╭─ Data for this exercise
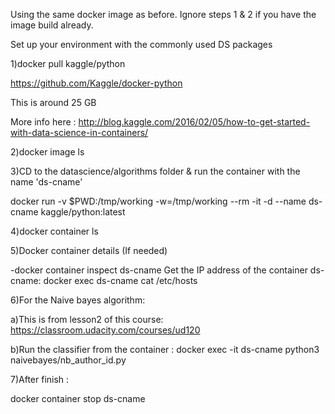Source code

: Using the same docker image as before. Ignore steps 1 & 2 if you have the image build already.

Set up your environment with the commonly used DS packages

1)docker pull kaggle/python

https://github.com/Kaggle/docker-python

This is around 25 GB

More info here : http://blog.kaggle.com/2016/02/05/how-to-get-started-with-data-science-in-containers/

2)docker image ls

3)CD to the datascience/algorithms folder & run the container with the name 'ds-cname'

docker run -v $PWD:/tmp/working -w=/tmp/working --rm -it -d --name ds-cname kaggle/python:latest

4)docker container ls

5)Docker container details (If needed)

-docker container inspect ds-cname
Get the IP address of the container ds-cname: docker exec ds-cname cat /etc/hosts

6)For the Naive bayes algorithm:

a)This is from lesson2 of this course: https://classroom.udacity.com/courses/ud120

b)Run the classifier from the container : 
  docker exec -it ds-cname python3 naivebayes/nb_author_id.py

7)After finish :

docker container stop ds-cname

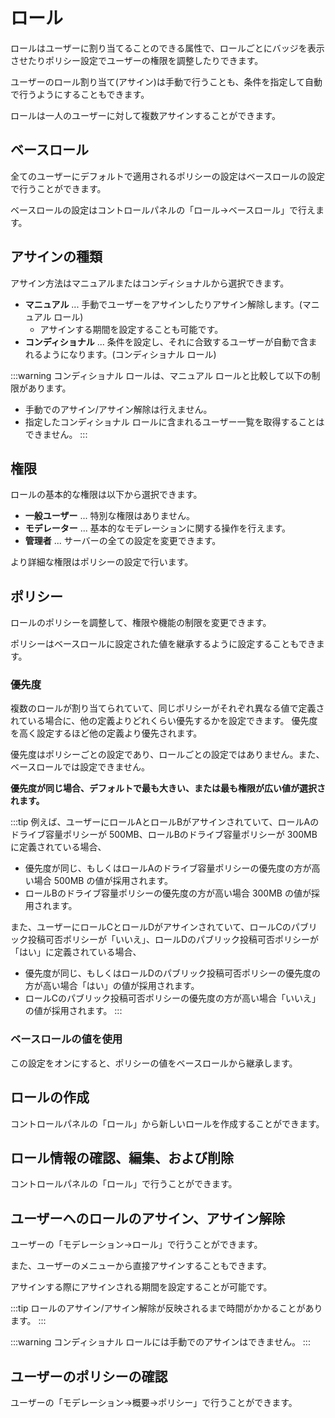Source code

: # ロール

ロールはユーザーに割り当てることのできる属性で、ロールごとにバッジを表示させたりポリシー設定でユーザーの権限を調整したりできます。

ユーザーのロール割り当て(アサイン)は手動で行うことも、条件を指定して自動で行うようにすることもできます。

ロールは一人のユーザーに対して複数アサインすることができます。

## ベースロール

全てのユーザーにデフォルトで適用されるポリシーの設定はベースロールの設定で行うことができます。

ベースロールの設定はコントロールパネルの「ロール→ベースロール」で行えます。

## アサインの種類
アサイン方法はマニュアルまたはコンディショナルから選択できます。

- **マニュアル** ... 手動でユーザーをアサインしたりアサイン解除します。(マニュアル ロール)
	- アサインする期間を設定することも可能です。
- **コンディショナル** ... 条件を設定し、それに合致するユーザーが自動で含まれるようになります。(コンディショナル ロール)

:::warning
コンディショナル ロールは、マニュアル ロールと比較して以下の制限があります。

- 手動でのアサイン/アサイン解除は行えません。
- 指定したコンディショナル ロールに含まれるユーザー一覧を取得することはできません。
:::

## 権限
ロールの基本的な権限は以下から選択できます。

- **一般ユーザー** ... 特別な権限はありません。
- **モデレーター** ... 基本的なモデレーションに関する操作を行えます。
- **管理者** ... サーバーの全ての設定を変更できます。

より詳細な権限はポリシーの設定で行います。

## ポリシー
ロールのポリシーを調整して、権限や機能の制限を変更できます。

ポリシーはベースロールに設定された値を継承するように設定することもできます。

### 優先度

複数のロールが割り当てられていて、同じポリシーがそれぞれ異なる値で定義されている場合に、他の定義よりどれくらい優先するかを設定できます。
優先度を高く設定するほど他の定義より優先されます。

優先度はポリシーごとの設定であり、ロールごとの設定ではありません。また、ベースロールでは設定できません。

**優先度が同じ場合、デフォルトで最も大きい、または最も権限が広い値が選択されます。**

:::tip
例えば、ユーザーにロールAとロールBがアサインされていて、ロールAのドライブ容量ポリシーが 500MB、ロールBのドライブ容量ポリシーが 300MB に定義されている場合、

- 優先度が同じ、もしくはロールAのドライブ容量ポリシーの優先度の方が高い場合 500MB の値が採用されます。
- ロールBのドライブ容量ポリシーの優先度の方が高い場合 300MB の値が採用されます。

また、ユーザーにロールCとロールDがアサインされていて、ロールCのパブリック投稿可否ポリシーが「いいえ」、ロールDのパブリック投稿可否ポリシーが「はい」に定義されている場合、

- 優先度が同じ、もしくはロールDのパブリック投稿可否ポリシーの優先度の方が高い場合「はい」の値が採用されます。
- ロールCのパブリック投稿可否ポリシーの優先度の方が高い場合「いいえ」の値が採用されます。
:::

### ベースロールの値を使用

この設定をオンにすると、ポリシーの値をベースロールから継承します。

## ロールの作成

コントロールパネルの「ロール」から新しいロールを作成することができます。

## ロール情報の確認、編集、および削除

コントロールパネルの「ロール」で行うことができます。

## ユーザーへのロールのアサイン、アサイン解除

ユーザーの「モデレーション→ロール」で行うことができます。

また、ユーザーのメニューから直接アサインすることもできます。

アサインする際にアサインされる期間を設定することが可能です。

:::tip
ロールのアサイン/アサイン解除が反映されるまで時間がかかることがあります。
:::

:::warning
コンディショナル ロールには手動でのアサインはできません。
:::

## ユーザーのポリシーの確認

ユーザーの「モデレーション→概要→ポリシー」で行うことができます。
╰─
What is needed is an exact printout of all the entries, without the pictures.

Task solution:
Source code

: Using the same docker image as before. Ignore steps 1 & 2 if you have the image build already.

Set up your environment with the commonly used DS packages

1)docker pull kaggle/python

https://github.com/Kaggle/docker-python

This is around 25 GB

More info here : http://blog.kaggle.com/2016/02/05/how-to-get-started-with-data-science-in-containers/

2)docker image ls

3)CD to the datascience/algorithms folder & run the container with the name 'ds-cname'

docker run -v $PWD:/tmp/working -w=/tmp/working --rm -it -d --name ds-cname kaggle/python:latest

4)docker container ls

5)Docker container details (If needed)

-docker container inspect ds-cname
Get the IP address of the container ds-cname: docker exec ds-cname cat /etc/hosts

6)For the Naive bayes algorithm:

a)This is from lesson2 of this course: https://classroom.udacity.com/courses/ud120

b)Run the classifier from the container : 
  docker exec -it ds-cname python3 naivebayes/nb_author_id.py

7)After finish :

docker container stop ds-cname

Source code

: # ロール

ロールはユーザーに割り当てることのできる属性で、ロールごとにバッジを表示させたりポリシー設定でユーザーの権限を調整したりできます。

ユーザーのロール割り当て(アサイン)は手動で行うことも、条件を指定して自動で行うようにすることもできます。

ロールは一人のユーザーに対して複数アサインすることができます。

## ベースロール

全てのユーザーにデフォルトで適用されるポリシーの設定はベースロールの設定で行うことができます。

ベースロールの設定はコントロールパネルの「ロール→ベースロール」で行えます。

## アサインの種類
アサイン方法はマニュアルまたはコンディショナルから選択できます。

- **マニュアル** ... 手動でユーザーをアサインしたりアサイン解除します。(マニュアル ロール)
	- アサインする期間を設定することも可能です。
- **コンディショナル** ... 条件を設定し、それに合致するユーザーが自動で含まれるようになります。(コンディショナル ロール)

:::warning
コンディショナル ロールは、マニュアル ロールと比較して以下の制限があります。

- 手動でのアサイン/アサイン解除は行えません。
- 指定したコンディショナル ロールに含まれるユーザー一覧を取得することはできません。
:::

## 権限
ロールの基本的な権限は以下から選択できます。

- **一般ユーザー** ... 特別な権限はありません。
- **モデレーター** ... 基本的なモデレーションに関する操作を行えます。
- **管理者** ... サーバーの全ての設定を変更できます。

より詳細な権限はポリシーの設定で行います。

## ポリシー
ロールのポリシーを調整して、権限や機能の制限を変更できます。

ポリシーはベースロールに設定された値を継承するように設定することもできます。

### 優先度

複数のロールが割り当てられていて、同じポリシーがそれぞれ異なる値で定義されている場合に、他の定義よりどれくらい優先するかを設定できます。
優先度を高く設定するほど他の定義より優先されます。

優先度はポリシーごとの設定であり、ロールごとの設定ではありません。また、ベースロールでは設定できません。

**優先度が同じ場合、デフォルトで最も大きい、または最も権限が広い値が選択されます。**

:::tip
例えば、ユーザーにロールAとロールBがアサインされていて、ロールAのドライブ容量ポリシーが 500MB、ロールBのドライブ容量ポリシーが 300MB に定義されている場合、

- 優先度が同じ、もしくはロールAのドライブ容量ポリシーの優先度の方が高い場合 500MB の値が採用されます。
- ロールBのドライブ容量ポリシーの優先度の方が高い場合 300MB の値が採用されます。

また、ユーザーにロールCとロールDがアサインされていて、ロールCのパブリック投稿可否ポリシーが「いいえ」、ロールDのパブリック投稿可否ポリシーが「はい」に定義されている場合、

- 優先度が同じ、もしくはロールDのパブリック投稿可否ポリシーの優先度の方が高い場合「はい」の値が採用されます。
- ロールCのパブリック投稿可否ポリシーの優先度の方が高い場合「いいえ」の値が採用されます。
:::

### ベースロールの値を使用

この設定をオンにすると、ポリシーの値をベースロールから継承します。

## ロールの作成

コントロールパネルの「ロール」から新しいロールを作成することができます。

## ロール情報の確認、編集、および削除

コントロールパネルの「ロール」で行うことができます。

## ユーザーへのロールのアサイン、アサイン解除

ユーザーの「モデレーション→ロール」で行うことができます。

また、ユーザーのメニューから直接アサインすることもできます。

アサインする際にアサインされる期間を設定することが可能です。

:::tip
ロールのアサイン/アサイン解除が反映されるまで時間がかかることがあります。
:::

:::warning
コンディショナル ロールには手動でのアサインはできません。
:::

## ユーザーのポリシーの確認

ユーザーの「モデレーション→概要→ポリシー」で行うことができます。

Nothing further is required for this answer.